Search the listing below for "together". Copy each matching line.

**Dataset content:**
____________________

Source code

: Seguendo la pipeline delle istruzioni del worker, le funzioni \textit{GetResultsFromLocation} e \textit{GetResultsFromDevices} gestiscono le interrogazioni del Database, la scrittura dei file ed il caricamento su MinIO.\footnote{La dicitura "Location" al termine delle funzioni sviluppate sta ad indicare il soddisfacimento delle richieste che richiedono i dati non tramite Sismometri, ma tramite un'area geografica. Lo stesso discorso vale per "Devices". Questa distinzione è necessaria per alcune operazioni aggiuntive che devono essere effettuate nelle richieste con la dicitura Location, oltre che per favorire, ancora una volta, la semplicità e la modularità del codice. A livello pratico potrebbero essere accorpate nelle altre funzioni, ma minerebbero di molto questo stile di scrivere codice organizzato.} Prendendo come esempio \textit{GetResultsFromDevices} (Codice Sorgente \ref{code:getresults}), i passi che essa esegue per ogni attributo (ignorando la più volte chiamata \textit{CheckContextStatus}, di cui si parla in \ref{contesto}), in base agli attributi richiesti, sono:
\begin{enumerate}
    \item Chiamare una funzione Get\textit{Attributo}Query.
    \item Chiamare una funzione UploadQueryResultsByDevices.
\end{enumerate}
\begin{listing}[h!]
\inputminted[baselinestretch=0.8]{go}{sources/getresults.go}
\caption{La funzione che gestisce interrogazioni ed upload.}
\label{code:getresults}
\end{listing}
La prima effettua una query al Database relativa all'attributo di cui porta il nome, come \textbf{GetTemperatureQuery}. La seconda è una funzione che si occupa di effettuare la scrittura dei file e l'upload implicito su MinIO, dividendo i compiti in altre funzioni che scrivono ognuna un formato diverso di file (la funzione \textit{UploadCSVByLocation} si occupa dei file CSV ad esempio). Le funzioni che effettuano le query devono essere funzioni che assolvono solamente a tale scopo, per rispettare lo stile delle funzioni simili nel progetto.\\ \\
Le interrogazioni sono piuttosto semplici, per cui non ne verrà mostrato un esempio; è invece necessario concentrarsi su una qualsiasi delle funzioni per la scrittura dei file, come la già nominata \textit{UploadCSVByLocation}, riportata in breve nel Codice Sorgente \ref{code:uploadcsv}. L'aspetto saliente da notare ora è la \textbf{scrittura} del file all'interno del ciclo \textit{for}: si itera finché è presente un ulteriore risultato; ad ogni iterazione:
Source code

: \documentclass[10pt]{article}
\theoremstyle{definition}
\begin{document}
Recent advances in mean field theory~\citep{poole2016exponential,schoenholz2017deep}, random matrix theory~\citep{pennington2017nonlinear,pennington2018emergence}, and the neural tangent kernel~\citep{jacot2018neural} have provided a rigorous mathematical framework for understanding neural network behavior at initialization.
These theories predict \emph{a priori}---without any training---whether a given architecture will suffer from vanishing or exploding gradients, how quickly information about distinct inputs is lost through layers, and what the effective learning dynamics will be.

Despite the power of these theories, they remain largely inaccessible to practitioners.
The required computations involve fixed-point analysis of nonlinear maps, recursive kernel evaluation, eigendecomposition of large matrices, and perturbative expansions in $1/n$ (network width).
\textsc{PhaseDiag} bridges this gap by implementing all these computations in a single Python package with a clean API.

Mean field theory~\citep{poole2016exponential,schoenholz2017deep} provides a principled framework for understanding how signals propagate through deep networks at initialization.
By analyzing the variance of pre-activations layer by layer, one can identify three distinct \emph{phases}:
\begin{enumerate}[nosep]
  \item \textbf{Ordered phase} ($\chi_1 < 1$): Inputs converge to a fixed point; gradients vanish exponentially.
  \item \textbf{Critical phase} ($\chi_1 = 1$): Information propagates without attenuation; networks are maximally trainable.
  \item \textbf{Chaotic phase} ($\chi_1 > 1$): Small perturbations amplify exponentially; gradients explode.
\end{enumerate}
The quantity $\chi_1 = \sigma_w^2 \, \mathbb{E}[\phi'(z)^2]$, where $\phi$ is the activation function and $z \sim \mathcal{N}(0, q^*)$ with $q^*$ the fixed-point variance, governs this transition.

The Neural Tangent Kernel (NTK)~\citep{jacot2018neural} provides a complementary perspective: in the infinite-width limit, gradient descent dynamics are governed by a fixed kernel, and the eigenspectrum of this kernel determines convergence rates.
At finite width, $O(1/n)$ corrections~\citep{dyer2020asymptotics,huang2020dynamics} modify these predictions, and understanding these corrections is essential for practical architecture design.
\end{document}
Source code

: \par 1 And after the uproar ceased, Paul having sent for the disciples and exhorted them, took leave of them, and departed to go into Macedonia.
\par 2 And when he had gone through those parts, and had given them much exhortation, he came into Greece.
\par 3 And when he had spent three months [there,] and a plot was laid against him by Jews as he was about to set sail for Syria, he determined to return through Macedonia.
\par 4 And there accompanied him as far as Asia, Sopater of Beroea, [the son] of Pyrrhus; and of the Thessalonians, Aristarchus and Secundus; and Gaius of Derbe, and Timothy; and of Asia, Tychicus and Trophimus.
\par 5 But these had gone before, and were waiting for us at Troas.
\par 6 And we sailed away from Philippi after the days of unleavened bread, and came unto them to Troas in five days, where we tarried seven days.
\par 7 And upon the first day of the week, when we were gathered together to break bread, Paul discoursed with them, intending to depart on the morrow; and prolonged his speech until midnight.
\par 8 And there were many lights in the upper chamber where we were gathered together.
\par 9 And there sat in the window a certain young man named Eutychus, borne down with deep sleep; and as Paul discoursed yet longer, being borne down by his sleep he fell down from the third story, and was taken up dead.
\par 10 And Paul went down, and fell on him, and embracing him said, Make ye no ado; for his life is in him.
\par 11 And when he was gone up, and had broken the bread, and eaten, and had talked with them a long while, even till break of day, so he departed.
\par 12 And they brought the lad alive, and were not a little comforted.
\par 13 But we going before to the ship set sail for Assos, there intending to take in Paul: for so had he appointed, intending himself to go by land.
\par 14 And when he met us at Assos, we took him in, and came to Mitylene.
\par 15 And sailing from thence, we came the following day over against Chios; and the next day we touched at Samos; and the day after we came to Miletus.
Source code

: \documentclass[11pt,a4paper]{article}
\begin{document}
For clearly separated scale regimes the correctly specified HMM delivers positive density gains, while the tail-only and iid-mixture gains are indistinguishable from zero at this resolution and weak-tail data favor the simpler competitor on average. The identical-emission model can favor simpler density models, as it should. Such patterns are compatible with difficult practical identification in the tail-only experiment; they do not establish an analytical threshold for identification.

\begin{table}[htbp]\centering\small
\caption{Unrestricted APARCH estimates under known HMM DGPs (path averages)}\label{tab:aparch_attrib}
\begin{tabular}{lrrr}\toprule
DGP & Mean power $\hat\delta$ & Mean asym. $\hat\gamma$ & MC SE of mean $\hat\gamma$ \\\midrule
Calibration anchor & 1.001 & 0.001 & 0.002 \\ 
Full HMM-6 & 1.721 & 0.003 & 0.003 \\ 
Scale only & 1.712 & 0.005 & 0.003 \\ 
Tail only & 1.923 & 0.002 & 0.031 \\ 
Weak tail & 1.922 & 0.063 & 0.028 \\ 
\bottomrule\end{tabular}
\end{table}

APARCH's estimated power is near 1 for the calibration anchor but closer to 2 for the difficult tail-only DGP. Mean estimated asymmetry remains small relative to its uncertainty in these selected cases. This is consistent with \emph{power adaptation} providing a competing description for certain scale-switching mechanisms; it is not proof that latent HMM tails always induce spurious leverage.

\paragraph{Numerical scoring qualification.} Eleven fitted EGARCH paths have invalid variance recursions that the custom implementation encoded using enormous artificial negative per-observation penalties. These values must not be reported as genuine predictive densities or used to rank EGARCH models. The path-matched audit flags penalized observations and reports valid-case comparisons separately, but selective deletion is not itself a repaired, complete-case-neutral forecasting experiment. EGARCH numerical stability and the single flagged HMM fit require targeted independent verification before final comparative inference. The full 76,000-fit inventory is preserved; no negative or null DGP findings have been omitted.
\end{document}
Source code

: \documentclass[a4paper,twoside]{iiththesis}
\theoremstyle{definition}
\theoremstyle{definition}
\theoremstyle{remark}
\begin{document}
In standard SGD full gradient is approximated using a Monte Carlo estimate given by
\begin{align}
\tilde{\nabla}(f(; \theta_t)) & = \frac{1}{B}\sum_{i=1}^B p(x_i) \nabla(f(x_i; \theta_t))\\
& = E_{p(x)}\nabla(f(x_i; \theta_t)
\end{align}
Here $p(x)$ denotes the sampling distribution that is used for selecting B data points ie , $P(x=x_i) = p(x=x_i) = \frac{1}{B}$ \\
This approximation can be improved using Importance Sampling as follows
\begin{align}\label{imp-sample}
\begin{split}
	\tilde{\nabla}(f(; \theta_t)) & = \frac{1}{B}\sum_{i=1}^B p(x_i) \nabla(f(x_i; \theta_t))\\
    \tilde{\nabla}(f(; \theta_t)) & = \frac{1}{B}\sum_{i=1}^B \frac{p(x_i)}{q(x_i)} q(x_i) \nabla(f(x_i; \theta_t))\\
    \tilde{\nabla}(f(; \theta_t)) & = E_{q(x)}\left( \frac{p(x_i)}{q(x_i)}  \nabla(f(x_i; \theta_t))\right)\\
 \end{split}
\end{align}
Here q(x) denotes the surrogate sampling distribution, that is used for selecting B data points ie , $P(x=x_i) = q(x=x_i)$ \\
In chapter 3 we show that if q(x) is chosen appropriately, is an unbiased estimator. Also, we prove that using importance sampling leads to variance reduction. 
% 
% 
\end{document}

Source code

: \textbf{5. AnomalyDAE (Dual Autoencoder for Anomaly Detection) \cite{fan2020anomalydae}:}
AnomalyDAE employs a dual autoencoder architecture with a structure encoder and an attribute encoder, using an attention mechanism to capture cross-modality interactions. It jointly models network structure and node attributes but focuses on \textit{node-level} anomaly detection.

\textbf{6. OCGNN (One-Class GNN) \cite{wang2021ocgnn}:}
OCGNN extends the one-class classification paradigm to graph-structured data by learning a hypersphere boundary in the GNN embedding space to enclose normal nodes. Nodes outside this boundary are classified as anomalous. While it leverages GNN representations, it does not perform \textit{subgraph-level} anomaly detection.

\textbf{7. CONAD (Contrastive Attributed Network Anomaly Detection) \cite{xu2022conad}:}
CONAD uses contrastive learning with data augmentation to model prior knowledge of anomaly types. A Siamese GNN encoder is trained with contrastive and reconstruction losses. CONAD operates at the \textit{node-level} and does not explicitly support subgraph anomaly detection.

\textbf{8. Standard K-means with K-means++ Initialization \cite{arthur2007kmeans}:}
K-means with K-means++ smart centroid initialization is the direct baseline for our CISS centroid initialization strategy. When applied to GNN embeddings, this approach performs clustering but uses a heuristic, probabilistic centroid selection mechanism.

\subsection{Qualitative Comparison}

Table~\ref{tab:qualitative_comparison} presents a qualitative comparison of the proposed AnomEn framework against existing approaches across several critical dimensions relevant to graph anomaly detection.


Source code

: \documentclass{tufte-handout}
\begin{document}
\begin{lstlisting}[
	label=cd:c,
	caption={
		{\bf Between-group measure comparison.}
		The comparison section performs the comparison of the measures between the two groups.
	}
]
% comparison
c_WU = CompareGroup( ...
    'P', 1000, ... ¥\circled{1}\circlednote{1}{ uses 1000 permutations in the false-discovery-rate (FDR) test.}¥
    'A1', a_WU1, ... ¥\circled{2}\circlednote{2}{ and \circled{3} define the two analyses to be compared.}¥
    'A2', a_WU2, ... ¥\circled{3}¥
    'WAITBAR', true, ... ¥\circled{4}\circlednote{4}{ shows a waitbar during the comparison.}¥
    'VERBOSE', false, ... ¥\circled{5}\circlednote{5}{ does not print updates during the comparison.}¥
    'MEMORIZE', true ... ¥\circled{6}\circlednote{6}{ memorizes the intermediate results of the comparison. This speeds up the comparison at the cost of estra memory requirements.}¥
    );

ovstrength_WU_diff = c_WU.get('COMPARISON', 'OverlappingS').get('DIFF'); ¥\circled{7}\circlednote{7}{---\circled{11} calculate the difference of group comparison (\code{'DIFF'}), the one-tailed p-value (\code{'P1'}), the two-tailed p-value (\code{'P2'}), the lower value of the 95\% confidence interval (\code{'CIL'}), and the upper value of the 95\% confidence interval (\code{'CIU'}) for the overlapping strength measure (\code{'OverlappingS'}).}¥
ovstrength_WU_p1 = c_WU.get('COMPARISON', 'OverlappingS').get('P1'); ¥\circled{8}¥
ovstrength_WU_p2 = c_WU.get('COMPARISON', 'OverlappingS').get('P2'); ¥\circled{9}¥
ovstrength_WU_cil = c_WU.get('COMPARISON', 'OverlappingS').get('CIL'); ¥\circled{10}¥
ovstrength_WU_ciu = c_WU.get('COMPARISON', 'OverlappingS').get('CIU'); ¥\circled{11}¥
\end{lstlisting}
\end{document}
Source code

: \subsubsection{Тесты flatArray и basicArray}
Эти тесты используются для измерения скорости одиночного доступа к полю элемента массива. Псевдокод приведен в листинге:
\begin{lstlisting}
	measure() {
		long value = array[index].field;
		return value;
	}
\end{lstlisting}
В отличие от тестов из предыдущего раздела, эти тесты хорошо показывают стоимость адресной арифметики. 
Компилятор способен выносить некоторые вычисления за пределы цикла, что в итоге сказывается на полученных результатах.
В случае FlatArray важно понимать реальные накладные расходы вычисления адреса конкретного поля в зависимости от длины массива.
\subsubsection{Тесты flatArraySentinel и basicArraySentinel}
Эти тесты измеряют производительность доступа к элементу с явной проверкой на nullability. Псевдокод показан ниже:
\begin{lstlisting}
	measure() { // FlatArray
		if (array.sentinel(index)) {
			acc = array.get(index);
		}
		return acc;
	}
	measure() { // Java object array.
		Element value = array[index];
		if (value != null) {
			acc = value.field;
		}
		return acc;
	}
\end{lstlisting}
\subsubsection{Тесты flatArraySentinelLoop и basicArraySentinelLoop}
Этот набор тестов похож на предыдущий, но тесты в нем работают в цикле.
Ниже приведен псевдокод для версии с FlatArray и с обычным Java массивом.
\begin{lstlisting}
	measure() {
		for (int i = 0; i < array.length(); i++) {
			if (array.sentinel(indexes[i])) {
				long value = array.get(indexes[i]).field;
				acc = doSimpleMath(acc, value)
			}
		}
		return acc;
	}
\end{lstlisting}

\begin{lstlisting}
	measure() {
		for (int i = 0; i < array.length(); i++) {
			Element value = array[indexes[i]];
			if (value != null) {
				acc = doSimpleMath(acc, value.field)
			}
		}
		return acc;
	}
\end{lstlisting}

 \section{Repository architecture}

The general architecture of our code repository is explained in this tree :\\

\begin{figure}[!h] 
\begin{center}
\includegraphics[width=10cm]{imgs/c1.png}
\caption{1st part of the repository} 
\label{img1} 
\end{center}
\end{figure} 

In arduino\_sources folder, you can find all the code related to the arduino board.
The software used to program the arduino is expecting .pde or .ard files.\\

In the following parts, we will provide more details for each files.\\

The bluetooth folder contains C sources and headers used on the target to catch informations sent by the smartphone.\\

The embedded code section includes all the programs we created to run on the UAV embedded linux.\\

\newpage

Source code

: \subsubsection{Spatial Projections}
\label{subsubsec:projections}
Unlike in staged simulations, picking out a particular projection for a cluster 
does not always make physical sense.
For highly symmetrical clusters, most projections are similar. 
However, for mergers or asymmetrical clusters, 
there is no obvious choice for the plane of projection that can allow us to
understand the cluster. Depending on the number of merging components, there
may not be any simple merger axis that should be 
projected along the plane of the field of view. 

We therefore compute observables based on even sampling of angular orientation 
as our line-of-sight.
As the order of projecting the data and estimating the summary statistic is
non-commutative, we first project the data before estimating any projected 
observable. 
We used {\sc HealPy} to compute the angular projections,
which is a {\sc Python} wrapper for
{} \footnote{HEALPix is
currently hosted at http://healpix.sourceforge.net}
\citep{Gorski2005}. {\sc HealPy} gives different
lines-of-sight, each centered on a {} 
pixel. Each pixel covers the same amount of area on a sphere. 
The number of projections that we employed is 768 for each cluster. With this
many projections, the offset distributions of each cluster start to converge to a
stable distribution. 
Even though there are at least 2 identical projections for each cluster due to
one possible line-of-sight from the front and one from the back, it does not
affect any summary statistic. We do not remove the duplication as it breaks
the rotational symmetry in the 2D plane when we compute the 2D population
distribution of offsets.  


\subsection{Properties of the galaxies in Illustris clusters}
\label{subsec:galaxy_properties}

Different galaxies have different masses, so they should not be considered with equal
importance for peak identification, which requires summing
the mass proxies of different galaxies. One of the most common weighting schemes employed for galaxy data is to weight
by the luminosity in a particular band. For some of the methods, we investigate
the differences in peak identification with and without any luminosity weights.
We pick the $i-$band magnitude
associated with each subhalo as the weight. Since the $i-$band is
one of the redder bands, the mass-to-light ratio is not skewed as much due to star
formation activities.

____________________

**Written answer:**
\par 7 And upon the first day of the week, when we were gathered together to break bread, Paul discoursed with them, intending to depart on the morrow; and prolonged his speech until midnight.
\par 8 And there were many lights in the upper chamber where we were gathered together.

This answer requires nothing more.